The show was the 87-year-old pageant's latest in a series of attempts to find an audience with a younger demographic after more than a decade of declining ratings.

The fading institution has struggled to find a television home since being dropped from network television in 2004. It spent a two-year stint on Country Music Television before being picked up last summer by TLC, a cable channel reaching 93 million homes in the U.S.

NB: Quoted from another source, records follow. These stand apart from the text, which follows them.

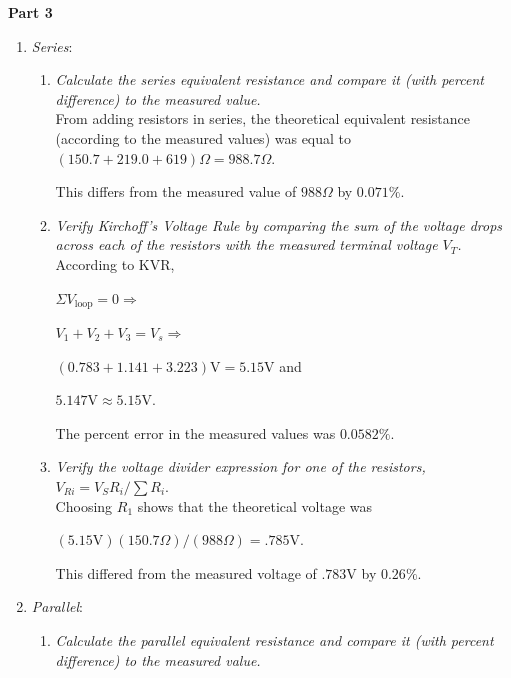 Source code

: \documentclass[twocolumn,english]{IEEEtran}
\theoremstyle{plain}
\theoremstyle{plain}
\begin{document}
\textbf{Part 3}
\begin{enumerate}
 \item \textit{Series}: \begin{enumerate}
               \item \textit{Calculate the series equivalent resistance and compare it (with percent difference) to the measured value.}\\

		  From adding resistors in series, the theoretical equivalent resistance (according to the measured values) was equal to $(150.7 + 219.0 + 619) \Omega = 988.7 \Omega$.

		  This differs from the measured value of $988 \Omega$ by $0.071\%$. \\
               \item \textit{Verify Kirchoff's Voltage Rule by comparing the sum of the voltage drops across each of the resistors with the measured terminal voltage $V_T$.}\\

		  According to KVR,

		  $\Sigma V_{\text{loop}} =0 \Rightarrow $

		  $V_1 + V_2 + V_3  = V_s\Rightarrow $

		  $(0.783+1.141+3.223)\text{V} = 5.15\text{V}$ and

		  $5.147\text{V} \approx 5.15\text{V}$.

		  The percent error in the measured values was $0.0582\%$. \\

               \item \textit{Verify the voltage divider expression for one of the resistors, $V_{Ri} = V_S R_i / \sum R_i$}.\\

               Choosing $R_1$ shows that the theoretical voltage was

               $(5.15\text{V})(150.7\Omega)/(988\Omega) = .785\text{V}$.

               This differed from the measured voltage of $.783$V by $0.26\%$. \\
              \end{enumerate}

  \item \textit{Parallel}: \begin{enumerate}
                   \item \textit{Calculate the parallel equivalent resistance and compare it (with percent difference) to the measured value.}\\


\end{enumerate}
\end{enumerate}
\end{document}
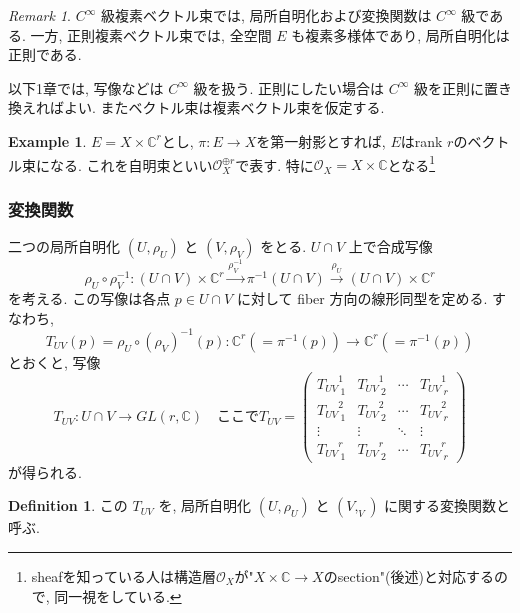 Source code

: \documentclass[dvipdfmx,a4paper,11pt]{article} %
\theoremstyle{definition}
\newtheorem{defn}[thm]{Definition}
\newtheorem{example}[thm]{Example}
\theoremstyle{remark}
\newtheorem{remark}[thm]{Remark}
\numberwithin{equation}{section}
\newcommand{\C}{\mathbb{C}}
\begin{document}
\begin{remark}
\(C^\infty\) 級複素ベクトル束では, 局所自明化および変換関数は \(C^\infty\) 級である. 一方, 正則複素ベクトル束では, 全空間 \(E\) も複素多様体であり, 局所自明化は正則である.
\end{remark}

\begin{tcolorbox}[mybox]
以下1章では, 写像などは \(C^{\infty}\) 級を扱う. 正則にしたい場合は \(C^{\infty}\) 級を正則に置き換えればよい. またベクトル束は複素ベクトル束を仮定する. 
\end{tcolorbox}

\begin{example}
$E=X \times \C^r$とし, $\pi : E \to X$を第一射影とすれば, $E$はrank $r$のベクトル束になる. 
これを自明束といい$\mathcal{O}_X^{\oplus r}$で表す. 特に$\mathcal{O}_X=X \times \C$となる\footnote{sheafを知っている人は構造層$\mathcal{O}_X$が"$X \times \C \to X$のsection"(後述)と対応するので, 同一視をしている. }

\end{example}

\subsubsection{変換関数}

二つの局所自明化 \((U,\rho_U)\) と \((V,\rho_V)\) をとる. \(U\cap V\) 上で合成写像
\[
\rho_U\circ \rho_V^{-1}\colon (U\cap V)\times \mathbb{C}^r 
\overset{\rho_V^{-1}}{\longrightarrow} 
\pi^{-1}(U \cap V)
\overset{\rho_U}{\longrightarrow} 
(U\cap V)\times\mathbb{C}^r
\]
を考える. この写像は各点 \(p\in U\cap V\) に対して fiber 方向の線形同型を定める. すなわち,
\[
T_{UV}(p)
=\rho_U\circ (\rho_V)^{-1}(p)
\colon \mathbb{C}^r(=\pi^{-1}(p))\longrightarrow \mathbb{C}^r(=\pi^{-1}(p))
\]
とおくと, 写像
\begin{equation}
T_{UV}\colon U\cap V\longrightarrow GL(r,\mathbb{C})
\quad
\text{ここで}
T_{UV}
=
\begin{pmatrix}
{T_{UV}}^{1}_{\ 1} & {T_{UV}}^{1}_{\ 2}& \cdots & {T_{UV}}^{1}_{\ r}\\
{T_{UV}}^{2}_{\ 1} & {T_{UV}}^{2}_{\ 2}& \cdots & {T_{UV}}^{2}_{\ r}\\
\vdots & \vdots & \ddots & \vdots\\
{T_{UV}}^{r}_{\ 1}& {T_{UV}}^{r}_{\ 2}& \cdots & {T_{UV}}^{r}_{\ r}
\end{pmatrix}
\end{equation}
が得られる. 
\begin{defn}
この \(T_{UV}\) を, 局所自明化 \((U,\rho_U)\) と \((V,_V)\) に関する変換関数と呼ぶ.
\end{defn}
\end{document}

TLC added the pageant to its reality-TV stable, and announced plans to reinvent the look of the show and find an "It girl" ready for modern celebrity.

The pageant has not fared well in the age of reality television, despite a series of recent experiments that have added quiz shows, viewer voting and "new" style.

It moved to the Las Vegas Strip in 2006 and promised a back-to-basics formula that would revel in its old-school charm. The show continued to lose viewers. It fell to an all-time low of 2.4 million viewers in 2007 and was dropped by CMT.

This year's reality TV infusion, "Miss America: Reality Check," was notable for taking a decidedly irreverent tone with the long-revered pageant. Style experts took shots at the earnest contestants' hair, makeup, talent and stiff parade wave, and Saturday's crowning was billed as the big reveal.

The winner takes home a $50,000 scholarship and embark on a year of promoting the pageant, her platform issue and the Children's Miracle Network, a pageant partner.